For the past several weeks, I’ve had a really cool project in the works that I’m excited to finally be able to share.

I was contacted by a gentleman who told me that the recently completed painting ‘Transported‘ reminded him of his grandson, who loves space, rockets, and the Space Shuttle in particular. He reminds me of myself at his age…and at my current age. We passed some ideas back and forth, and eventually settled on a plan to create a commission painting based on the composition of ‘Transported’, but instead of depicting a boy reading about futuristic space travel adventures, a boy would be shown wearing his astronaut costume, playing in a homemade, cardboard and duct tape space shuttle, and imagining the real thing.

The composition was not originally conceived as a portrait, but after seeing some great images of the young man in question dressed in his astronaut outfit, it was pretty obvious that he would be the perfect model the painting he inspired. Now I’m thinking of the project as part stand-alone, thematic/narrative painting, part physical portrait, and hopefully, part metaphysical portrait as well. I won’t settle on a final title until the painting is finished, but for now, I’m calling it ‘Young Astronaut’ as a working title.

After we agreed on a the basic idea, I did some sketches to refine the composition.

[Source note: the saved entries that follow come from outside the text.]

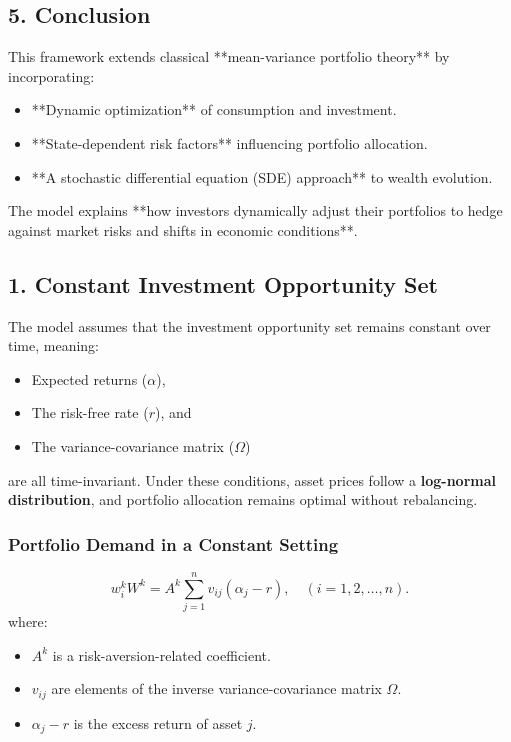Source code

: \documentclass{article}
\begin{document}
\subsection*{5. Conclusion}
This framework extends classical **mean-variance portfolio theory** by incorporating:
\begin{itemize}
    \item **Dynamic optimization** of consumption and investment.
    \item **State-dependent risk factors** influencing portfolio allocation.
    \item **A stochastic differential equation (SDE) approach** to wealth evolution.
\end{itemize}
The model explains **how investors dynamically adjust their portfolios to hedge against market risks and shifts in economic conditions**.

\subsection*{1. Constant Investment Opportunity Set}
The model assumes that the investment opportunity set remains constant over time, meaning:
\begin{itemize}
    \item Expected returns (\(\alpha\)), 
    \item The risk-free rate (\(r\)), and
    \item The variance-covariance matrix (\(\Omega\))  
\end{itemize}
are all time-invariant. Under these conditions, asset prices follow a \textbf{log-normal distribution}, and portfolio allocation remains optimal without rebalancing.

\subsubsection*{Portfolio Demand in a Constant Setting}
\begin{equation}
w_i^k W^k = A^k \sum_{j=1}^{n} v_{ij} (\alpha_j - r), \quad (i = 1, 2, \dots, n).
\end{equation}
where:
\begin{itemize}
    \item \( A^k \) is a risk-aversion-related coefficient.
    \item \( v_{ij} \) are elements of the inverse variance-covariance matrix \( \Omega \).
    \item \( \alpha_j - r \) is the excess return of asset \( j \).
\end{itemize}
\end{document}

Based on the sketch above, the clients were able to get some excellent reference photos of the young astronaut. Working from those, some photos of the Space Shuttle Discovery, and a cardboard and duct tape mock-up of the pretend shuttle, I made this final, to-scale drawing of the composition:

With all my reference materials assembled, a 30×18 inch Aluminum Composite Panel all primed and ready to go, and a signed contract, I was excited to get started.

The first step, of course, was to transfer the drawing to the panel, which I did using an oil transfer. This basically consists of blowing the drawing up to full size, coating the back with a very thin layer of oil paint, taping it over the primed surface and then carefully tracing any lines I want to eventually end up on the panel.

I know it sounds like it would just make a huge mess, but as you can see below, it works remarkably well.  The resulting drawing is 100% oil paint. It’s archivally sound and it doesn’t have to be fixed before it’s painted over. It’s a great technique.

I’ll let the transfer dry for a day or two, and then it will be time to do some under-painting. This is already such a fun project. Not to brag, but I have the absolute best job.